Utilities

The tools in mpiFileUtils are MPI applications. They must be launched as MPI applications, e.g., within a compute allocation on a cluster using mpirun. The tools do not currently checkpoint, so one must be careful that an invocation of the tool has sufficient time to complete before it is killed.

  • dbcast - Broadcast a file to each compute node.
  • dbz2 - Compress and decompress a file with bz2.
  • dchmod - Change owner, group, and permissions on files.
  • dcmp - Compare contents between directories or files.
  • dcp - Copy files.
  • ddup - Find duplicate files.
  • dfind - Filter files.
  • dreln - Update symlinks to point to a new path.
  • drm - Remove files.
  • dstripe - Restripe files (Lustre).
  • dsync - Synchronize source and destination directories or files.
  • dtar - Create and extract tape archive files.
  • dwalk - List, sort, and profile files.

Experimental Utilities

Experimental utilities are under active development. They are not considered to be production worthy, but they are available in the distribution for those who are interested in developing them further or to provide additional examples.
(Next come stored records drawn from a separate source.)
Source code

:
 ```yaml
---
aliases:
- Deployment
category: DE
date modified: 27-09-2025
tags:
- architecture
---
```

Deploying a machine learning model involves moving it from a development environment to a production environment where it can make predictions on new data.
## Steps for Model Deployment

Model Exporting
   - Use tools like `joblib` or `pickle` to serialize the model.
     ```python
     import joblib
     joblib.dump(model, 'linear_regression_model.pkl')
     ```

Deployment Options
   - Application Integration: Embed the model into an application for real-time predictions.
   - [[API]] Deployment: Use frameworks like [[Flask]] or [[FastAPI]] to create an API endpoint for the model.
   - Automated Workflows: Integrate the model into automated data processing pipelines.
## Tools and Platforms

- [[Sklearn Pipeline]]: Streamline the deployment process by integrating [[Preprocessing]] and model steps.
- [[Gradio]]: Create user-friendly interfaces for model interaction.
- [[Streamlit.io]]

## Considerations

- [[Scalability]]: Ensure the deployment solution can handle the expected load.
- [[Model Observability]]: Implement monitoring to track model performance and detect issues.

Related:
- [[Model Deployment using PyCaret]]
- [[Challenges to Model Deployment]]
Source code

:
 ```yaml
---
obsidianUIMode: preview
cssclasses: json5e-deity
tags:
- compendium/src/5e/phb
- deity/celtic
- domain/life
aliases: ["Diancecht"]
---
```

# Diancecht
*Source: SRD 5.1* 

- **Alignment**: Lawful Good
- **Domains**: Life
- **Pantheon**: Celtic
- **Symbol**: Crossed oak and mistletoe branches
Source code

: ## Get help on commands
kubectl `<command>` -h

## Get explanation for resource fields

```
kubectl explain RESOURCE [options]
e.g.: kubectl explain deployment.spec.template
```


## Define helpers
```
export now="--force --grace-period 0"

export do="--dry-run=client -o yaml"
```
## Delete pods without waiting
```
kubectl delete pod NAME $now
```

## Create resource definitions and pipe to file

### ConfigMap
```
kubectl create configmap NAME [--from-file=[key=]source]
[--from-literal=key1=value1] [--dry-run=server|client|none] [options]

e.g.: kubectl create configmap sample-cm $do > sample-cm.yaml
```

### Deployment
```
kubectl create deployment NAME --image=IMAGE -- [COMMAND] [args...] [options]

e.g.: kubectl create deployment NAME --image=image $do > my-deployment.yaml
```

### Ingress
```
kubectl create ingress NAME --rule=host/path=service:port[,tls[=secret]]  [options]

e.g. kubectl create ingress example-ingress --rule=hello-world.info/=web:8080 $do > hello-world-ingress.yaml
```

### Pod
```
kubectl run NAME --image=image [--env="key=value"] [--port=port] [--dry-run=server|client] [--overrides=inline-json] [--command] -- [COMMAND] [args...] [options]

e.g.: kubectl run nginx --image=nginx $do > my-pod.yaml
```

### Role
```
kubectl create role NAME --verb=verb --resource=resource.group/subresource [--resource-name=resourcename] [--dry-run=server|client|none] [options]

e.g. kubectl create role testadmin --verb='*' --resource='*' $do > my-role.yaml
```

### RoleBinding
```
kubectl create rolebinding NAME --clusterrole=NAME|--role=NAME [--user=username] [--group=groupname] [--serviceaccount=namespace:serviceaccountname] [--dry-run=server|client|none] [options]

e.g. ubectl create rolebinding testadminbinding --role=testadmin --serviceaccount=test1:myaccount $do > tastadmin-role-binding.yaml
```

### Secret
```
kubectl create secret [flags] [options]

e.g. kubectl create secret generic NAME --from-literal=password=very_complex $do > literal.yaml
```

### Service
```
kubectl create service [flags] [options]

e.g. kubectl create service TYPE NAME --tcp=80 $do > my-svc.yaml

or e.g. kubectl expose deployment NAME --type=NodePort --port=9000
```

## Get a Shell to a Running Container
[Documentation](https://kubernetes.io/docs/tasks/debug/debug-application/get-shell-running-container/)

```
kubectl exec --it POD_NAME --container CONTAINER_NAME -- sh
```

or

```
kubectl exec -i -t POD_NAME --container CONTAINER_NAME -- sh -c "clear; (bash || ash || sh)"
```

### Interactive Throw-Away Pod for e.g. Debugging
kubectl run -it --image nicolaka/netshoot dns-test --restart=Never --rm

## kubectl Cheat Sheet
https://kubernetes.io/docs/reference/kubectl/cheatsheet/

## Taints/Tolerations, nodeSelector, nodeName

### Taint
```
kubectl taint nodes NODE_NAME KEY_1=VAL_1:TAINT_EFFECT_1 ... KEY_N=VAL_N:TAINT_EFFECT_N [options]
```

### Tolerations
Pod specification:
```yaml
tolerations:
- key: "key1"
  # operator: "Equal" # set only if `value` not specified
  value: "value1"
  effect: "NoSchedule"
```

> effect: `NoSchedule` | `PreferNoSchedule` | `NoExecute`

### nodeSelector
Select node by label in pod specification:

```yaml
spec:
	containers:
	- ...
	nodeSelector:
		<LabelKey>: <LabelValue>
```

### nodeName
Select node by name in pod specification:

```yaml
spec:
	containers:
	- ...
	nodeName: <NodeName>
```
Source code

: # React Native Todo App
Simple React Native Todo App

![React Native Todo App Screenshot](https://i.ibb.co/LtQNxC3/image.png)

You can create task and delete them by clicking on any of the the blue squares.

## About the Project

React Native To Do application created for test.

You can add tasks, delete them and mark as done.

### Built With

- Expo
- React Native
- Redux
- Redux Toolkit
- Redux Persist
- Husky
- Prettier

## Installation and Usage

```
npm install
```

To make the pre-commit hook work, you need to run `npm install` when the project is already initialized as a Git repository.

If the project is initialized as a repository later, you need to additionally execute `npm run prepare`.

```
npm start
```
  • dgrep - Run grep on files in parallel.
  • dparallel - Perform commands in parallel.
  • dsh - List and remove files with interactive commands.
  • dfilemaker - Generate random files.

Usage tips

Since the tools are MPI applications, it helps to keep a few things in mind:

  • One typically needs to run the tools within a job allocation. The sweet spot for most tools is about 2-4 nodes. One can use more nodes for large datasets, so long as tools scale sufficiently well.
  • One must launch the job using the MPI job launcher like mpirun or mpiexec. One should use most CPU cores, though leave a few cores idle on each node for the file system client processes.
  • Most tools do not checkpoint their progress. Be sure to request sufficient time in your allocation to allow the job to complete. One may need to start over from the beginning if a tool is interrupted.
  • One cannot pipe output of one tool to the input of another. However, the --input and --output file options are good approximations.
  • One cannot easily check the return codes of tools. Instead, inspect stdout and stderr output for errors.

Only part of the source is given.